In [None]:
import sys
import os
from pathlib import Path
import pandas as pd
import warnings

warnings.filterwarnings('ignore')

# Add project root to path
project_root = Path.cwd().parent.parent
sys.path.insert(0, str(project_root))

from viz.match_data import extract_match_complete

In [None]:
# Cargar CSV de partidos
matches_df = pd.read_csv('rb_leipzig_matches_25-26.csv')
matches_df['date'] = pd.to_datetime(matches_df['date'])
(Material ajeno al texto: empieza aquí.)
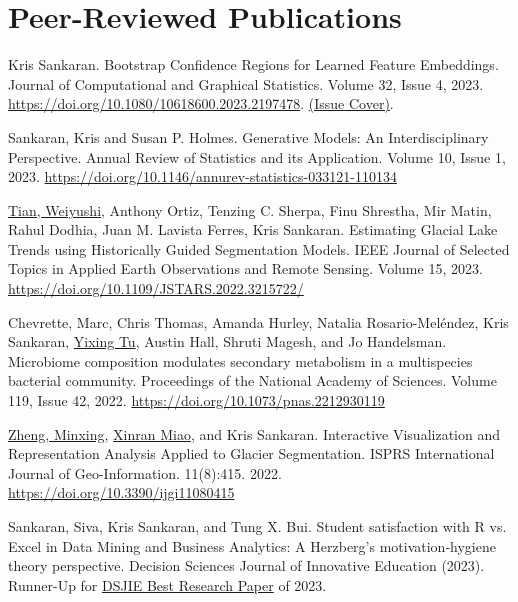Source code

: \documentclass[letterpaper]{article}
\renewenvironment{itemize}{
  \begin{list}{}{
    \setlength{\leftmargin}{1.5em}
  }
}{
  \end{list}
}
\begin{document}
\section*{Peer-Reviewed Publications}
\begin{itemize}
\item Kris Sankaran. Bootstrap Confidence Regions for Learned Feature
Embeddings. Journal of Computational and Graphical Statistics. Volume 32, Issue 4, 2023.
\href{https://doi.org/10.1080/10618600.2023.2197478}{https://doi.org/10.1080/10618600.2023.2197478}.
\href{https://www.tandfonline.com/toc/ucgs20/current}{(Issue Cover)}.
\item Sankaran, Kris and Susan P. Holmes. Generative Models: An
Interdisciplinary Perspective. Annual Review of Statistics and its
Application. Volume 10, Issue 1, 2023. \href{https://doi.org/10.1146/annurev-statistics-033121-110134}{https://doi.org/10.1146/annurev-statistics-033121-110134}
\item \underline{Tian, Weiyushi}, Anthony Ortiz, Tenzing C. Sherpa, Finu Shrestha, Mir
Matin, Rahul Dodhia, Juan M. Lavista Ferres, Kris Sankaran. Estimating
Glacial Lake Trends using Historically Guided Segmentation Models. IEEE Journal
of Selected Topics in Applied Earth Observations and Remote Sensing. Volume 15,
2023. \href{https://doi.org/10.1109/JSTARS.2022.3215722/}{https://doi.org/10.1109/JSTARS.2022.3215722/}
\item Chevrette, Marc, Chris Thomas, Amanda Hurley, Natalia Rosario-Mel{\'e}ndez,
Kris Sankaran, \underline{Yixing Tu}, Austin Hall, Shruti Magesh,
and Jo Handelsman. Microbiome composition modulates secondary metabolism in a
multispecies bacterial community. Proceedings of the National Academy of
Sciences. Volume 119, Issue 42, 2022. \href{https://doi.org/10.1073/pnas.2212930119}{https://doi.org/10.1073/pnas.2212930119}
\item \underline{Zheng, Minxing}, \underline{Xinran Miao}, and Kris Sankaran.
Interactive Visualization and Representation Analysis Applied to Glacier
Segmentation. ISPRS International Journal of Geo-Information. 11(8):415. 2022.
\href{https://doi.org/10.3390/ijgi11080415}{https://doi.org/10.3390/ijgi11080415}
\item Sankaran, Siva, Kris Sankaran, and Tung X. Bui. Student satisfaction with R vs. Excel in Data
Mining and Business Analytics: A Herzberg's motivation‐hygiene theory
perspective. Decision Sciences Journal of Innovative Education (2023). Runner-Up for \href{https://onlinelibrary.wiley.com/pb-assets/assets/15404609/DSJIE-2023-Awards-1700644906877.pdf}{DSJIE Best Research Paper} of 2023.

\end{itemize}
\end{document}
print(f"Total de partidos: {len(matches_df)}")
print(f"\nPrimeros 5 partidos:")
matches_df.head()

In [None]:
# DataFrames acumulativos
all_events = []
all_diomande_shots = []

for idx, match in matches_df.iterrows():
    print(f"\n[{idx+1}/{len(matches_df)}] {match['home_team']} vs {match['away_team']}")
    print(f"  Fecha: {match['date'].strftime('%Y-%m-%d')}")
    
    try:
        # Extraer data del partido
        extract_match_complete(
            ws_id=int(match['whoscored_id']),
            us_id=int(match['understat_id']),
            league=match['league'],
            season=match['season'],
            home_team=match['home_team'],
            away_team=match['away_team'],
            match_date=match['date'].strftime('%Y-%m-%d')
        )
        
        # Leer eventing completo
        events = pd.read_csv('../../viz/data/match_events.csv')
        
        # Agregar metadata del partido
        events['match_date'] = match['date']
        events['match_home'] = match['home_team']
        events['match_away'] = match['away_team']
        events['match_id_ws'] = match['whoscored_id']
        events['match_id_us'] = match['understat_id']
        
        # Guardar todo el eventing
        all_events.append(events)
        print(f"  ✓ {len(events)} eventos extraídos")
        
        # Filtrar shots de Diomande
        shots = events[events['type'].str.contains('Shot|Goal', case=False, na=False)].copy()
        diomande_shots = shots[shots['player'].str.contains('Diomande', case=False, na=False)].copy()
        
        if len(diomande_shots) > 0:
            # Determinar si Leipzig es local o visitante
            is_home = 'Leipzig' in match['home_team']
            diomande_shots['opponent'] = match['away_team'] if is_home else match['home_team']
            diomande_shots['venue'] = 'Home' if is_home else 'Away'
            
            all_diomande_shots.append(diomande_shots)
            print(f"  ✓ {len(diomande_shots)} tiros Diomande")
        else:
            print(f"  - Sin tiros Diomande")
            
    except Exception as e:
        print(f"  ✗ Error: {e}")
        continue

print(f"\n{'='*60}")
print(f"RESUMEN:")
print(f"  Partidos procesados: {len(all_events)}")
print(f"  Partidos con tiros Diomande: {len(all_diomande_shots)}")
print(f"{'='*60}")

In [None]:
# DataFrame con TODO el eventing
df_all_events = pd.concat(all_events, ignore_index=True) if all_events else pd.DataFrame()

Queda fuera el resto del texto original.